[DATA RECORDS]
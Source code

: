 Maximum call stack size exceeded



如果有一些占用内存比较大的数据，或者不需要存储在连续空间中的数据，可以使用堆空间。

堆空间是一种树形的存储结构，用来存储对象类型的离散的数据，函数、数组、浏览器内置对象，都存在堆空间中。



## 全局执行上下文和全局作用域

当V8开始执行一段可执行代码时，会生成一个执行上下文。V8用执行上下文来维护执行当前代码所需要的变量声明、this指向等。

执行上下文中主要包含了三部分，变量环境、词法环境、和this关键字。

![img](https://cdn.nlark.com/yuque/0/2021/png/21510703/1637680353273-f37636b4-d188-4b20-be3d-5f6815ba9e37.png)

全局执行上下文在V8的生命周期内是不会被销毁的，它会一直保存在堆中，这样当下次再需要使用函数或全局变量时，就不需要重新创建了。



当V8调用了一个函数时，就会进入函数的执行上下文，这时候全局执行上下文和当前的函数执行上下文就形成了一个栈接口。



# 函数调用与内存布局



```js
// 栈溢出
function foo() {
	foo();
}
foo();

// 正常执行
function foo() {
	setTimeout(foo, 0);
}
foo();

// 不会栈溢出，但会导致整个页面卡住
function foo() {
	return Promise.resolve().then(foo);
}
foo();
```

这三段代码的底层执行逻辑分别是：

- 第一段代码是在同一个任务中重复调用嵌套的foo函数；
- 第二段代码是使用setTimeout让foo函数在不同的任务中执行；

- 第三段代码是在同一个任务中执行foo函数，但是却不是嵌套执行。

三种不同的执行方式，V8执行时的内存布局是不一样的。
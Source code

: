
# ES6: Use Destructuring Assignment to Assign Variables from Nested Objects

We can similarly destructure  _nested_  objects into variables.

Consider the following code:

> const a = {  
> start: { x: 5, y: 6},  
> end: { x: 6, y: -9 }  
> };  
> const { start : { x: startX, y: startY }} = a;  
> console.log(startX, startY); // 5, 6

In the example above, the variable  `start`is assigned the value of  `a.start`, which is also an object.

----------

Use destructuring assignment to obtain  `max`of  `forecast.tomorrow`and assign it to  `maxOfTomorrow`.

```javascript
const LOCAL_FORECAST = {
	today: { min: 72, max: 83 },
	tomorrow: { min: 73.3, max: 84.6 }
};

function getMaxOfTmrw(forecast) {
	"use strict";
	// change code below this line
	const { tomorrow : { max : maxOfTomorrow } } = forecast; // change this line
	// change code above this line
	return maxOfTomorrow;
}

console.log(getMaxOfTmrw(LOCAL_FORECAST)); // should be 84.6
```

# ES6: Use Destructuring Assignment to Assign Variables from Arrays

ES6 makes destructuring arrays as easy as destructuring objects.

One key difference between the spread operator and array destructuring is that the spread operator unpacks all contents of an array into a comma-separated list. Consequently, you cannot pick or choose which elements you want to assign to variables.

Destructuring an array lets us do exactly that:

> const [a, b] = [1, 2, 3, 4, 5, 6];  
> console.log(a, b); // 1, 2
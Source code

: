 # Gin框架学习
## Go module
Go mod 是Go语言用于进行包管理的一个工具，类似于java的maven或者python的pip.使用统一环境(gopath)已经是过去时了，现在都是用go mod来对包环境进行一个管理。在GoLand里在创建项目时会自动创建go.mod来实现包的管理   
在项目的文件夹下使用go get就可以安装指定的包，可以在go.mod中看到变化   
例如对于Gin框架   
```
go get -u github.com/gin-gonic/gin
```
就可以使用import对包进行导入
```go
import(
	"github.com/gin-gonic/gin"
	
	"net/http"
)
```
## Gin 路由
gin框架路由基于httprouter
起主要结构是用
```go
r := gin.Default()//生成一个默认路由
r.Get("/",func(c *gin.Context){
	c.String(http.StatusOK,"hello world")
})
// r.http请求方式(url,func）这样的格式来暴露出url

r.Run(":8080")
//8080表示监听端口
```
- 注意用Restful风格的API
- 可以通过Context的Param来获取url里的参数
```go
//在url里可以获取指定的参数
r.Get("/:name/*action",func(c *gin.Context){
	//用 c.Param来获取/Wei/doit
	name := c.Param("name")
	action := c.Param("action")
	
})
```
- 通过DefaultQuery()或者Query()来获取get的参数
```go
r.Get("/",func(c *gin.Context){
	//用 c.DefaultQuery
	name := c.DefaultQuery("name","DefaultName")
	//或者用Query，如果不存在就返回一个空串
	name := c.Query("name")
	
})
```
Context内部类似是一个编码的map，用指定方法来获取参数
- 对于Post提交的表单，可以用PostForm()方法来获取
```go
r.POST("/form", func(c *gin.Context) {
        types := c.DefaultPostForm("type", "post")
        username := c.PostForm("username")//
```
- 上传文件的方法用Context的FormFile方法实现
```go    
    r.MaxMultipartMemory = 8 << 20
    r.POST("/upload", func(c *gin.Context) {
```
[/DATA RECORDS]
- _TASK DETAILS_: Tally up the lines holding the string "startX" in the data above, and respond with nothing but the number.

- _WRITTEN SOLUTION_: 2